Task objective: Each line below must be transcribed with no word changed.

(Collected data)
+-------+

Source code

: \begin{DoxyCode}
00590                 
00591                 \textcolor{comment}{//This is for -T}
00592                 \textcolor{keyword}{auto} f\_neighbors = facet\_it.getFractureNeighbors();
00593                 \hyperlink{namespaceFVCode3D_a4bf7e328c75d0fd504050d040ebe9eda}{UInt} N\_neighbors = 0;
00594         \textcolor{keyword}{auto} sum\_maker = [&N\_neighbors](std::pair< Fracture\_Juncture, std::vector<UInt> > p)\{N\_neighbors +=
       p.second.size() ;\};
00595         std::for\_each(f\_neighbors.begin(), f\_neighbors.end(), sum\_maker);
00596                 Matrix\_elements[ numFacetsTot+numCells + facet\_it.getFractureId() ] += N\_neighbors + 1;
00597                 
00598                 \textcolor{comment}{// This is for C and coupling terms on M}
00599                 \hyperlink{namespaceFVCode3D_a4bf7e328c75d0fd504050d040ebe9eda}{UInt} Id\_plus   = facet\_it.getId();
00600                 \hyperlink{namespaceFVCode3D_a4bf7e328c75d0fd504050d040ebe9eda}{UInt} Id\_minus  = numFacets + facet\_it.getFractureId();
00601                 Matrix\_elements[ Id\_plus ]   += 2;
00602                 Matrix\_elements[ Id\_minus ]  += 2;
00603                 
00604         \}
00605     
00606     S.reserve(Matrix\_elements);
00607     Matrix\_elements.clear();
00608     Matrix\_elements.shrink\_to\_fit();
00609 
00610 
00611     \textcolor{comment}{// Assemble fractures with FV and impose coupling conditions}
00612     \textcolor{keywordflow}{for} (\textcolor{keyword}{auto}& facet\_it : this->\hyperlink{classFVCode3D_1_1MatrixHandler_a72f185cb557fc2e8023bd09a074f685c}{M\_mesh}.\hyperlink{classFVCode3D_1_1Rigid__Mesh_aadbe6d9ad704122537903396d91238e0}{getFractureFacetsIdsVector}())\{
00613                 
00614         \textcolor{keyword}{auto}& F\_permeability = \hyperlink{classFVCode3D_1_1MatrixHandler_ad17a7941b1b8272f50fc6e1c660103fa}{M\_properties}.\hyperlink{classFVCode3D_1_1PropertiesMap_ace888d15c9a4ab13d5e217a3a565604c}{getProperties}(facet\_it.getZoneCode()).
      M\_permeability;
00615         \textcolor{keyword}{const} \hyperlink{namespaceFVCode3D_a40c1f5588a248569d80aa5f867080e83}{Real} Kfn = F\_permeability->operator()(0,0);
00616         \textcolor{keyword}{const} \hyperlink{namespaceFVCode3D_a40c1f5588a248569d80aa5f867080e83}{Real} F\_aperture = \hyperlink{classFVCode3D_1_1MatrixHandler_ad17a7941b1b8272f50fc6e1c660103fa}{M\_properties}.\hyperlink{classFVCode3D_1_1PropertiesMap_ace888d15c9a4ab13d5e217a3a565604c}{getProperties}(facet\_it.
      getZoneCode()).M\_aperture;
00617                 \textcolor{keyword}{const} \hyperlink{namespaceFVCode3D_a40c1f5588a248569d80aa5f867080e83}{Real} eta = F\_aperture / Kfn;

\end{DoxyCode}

+-------+

Expected answer:
Source code

: \begin{DoxyCode}
00590                 
00591                 \textcolor{comment}{//This is for -T}
00592                 \textcolor{keyword}{auto} f\_neighbors = facet\_it.getFractureNeighbors();
00593                 \hyperlink{namespaceFVCode3D_a4bf7e328c75d0fd504050d040ebe9eda}{UInt} N\_neighbors = 0;
00594         \textcolor{keyword}{auto} sum\_maker = [&N\_neighbors](std::pair< Fracture\_Juncture, std::vector<UInt> > p)\{N\_neighbors +=
       p.second.size() ;\};
00595         std::for\_each(f\_neighbors.begin(), f\_neighbors.end(), sum\_maker);
00596                 Matrix\_elements[ numFacetsTot+numCells + facet\_it.getFractureId() ] += N\_neighbors + 1;
00597                 
00598                 \textcolor{comment}{// This is for C and coupling terms on M}
00599                 \hyperlink{namespaceFVCode3D_a4bf7e328c75d0fd504050d040ebe9eda}{UInt} Id\_plus   = facet\_it.getId();
00600                 \hyperlink{namespaceFVCode3D_a4bf7e328c75d0fd504050d040ebe9eda}{UInt} Id\_minus  = numFacets + facet\_it.getFractureId();
00601                 Matrix\_elements[ Id\_plus ]   += 2;
00602                 Matrix\_elements[ Id\_minus ]  += 2;
00603                 
00604         \}
00605     
00606     S.reserve(Matrix\_elements);
00607     Matrix\_elements.clear();
00608     Matrix\_elements.shrink\_to\_fit();
00609 
00610 
00611     \textcolor{comment}{// Assemble fractures with FV and impose coupling conditions}
00612     \textcolor{keywordflow}{for} (\textcolor{keyword}{auto}& facet\_it : this->\hyperlink{classFVCode3D_1_1MatrixHandler_a72f185cb557fc2e8023bd09a074f685c}{M\_mesh}.\hyperlink{classFVCode3D_1_1Rigid__Mesh_aadbe6d9ad704122537903396d91238e0}{getFractureFacetsIdsVector}())\{
00613                 
00614         \textcolor{keyword}{auto}& F\_permeability = \hyperlink{classFVCode3D_1_1MatrixHandler_ad17a7941b1b8272f50fc6e1c660103fa}{M\_properties}.\hyperlink{classFVCode3D_1_1PropertiesMap_ace888d15c9a4ab13d5e217a3a565604c}{getProperties}(facet\_it.getZoneCode()).
      M\_permeability;
00615         \textcolor{keyword}{const} \hyperlink{namespaceFVCode3D_a40c1f5588a248569d80aa5f867080e83}{Real} Kfn = F\_permeability->operator()(0,0);
00616         \textcolor{keyword}{const} \hyperlink{namespaceFVCode3D_a40c1f5588a248569d80aa5f867080e83}{Real} F\_aperture = \hyperlink{classFVCode3D_1_1MatrixHandler_ad17a7941b1b8272f50fc6e1c660103fa}{M\_properties}.\hyperlink{classFVCode3D_1_1PropertiesMap_ace888d15c9a4ab13d5e217a3a565604c}{getProperties}(facet\_it.
      getZoneCode()).M\_aperture;
00617                 \textcolor{keyword}{const} \hyperlink{namespaceFVCode3D_a40c1f5588a248569d80aa5f867080e83}{Real} eta = F\_aperture / Kfn;

\end{DoxyCode}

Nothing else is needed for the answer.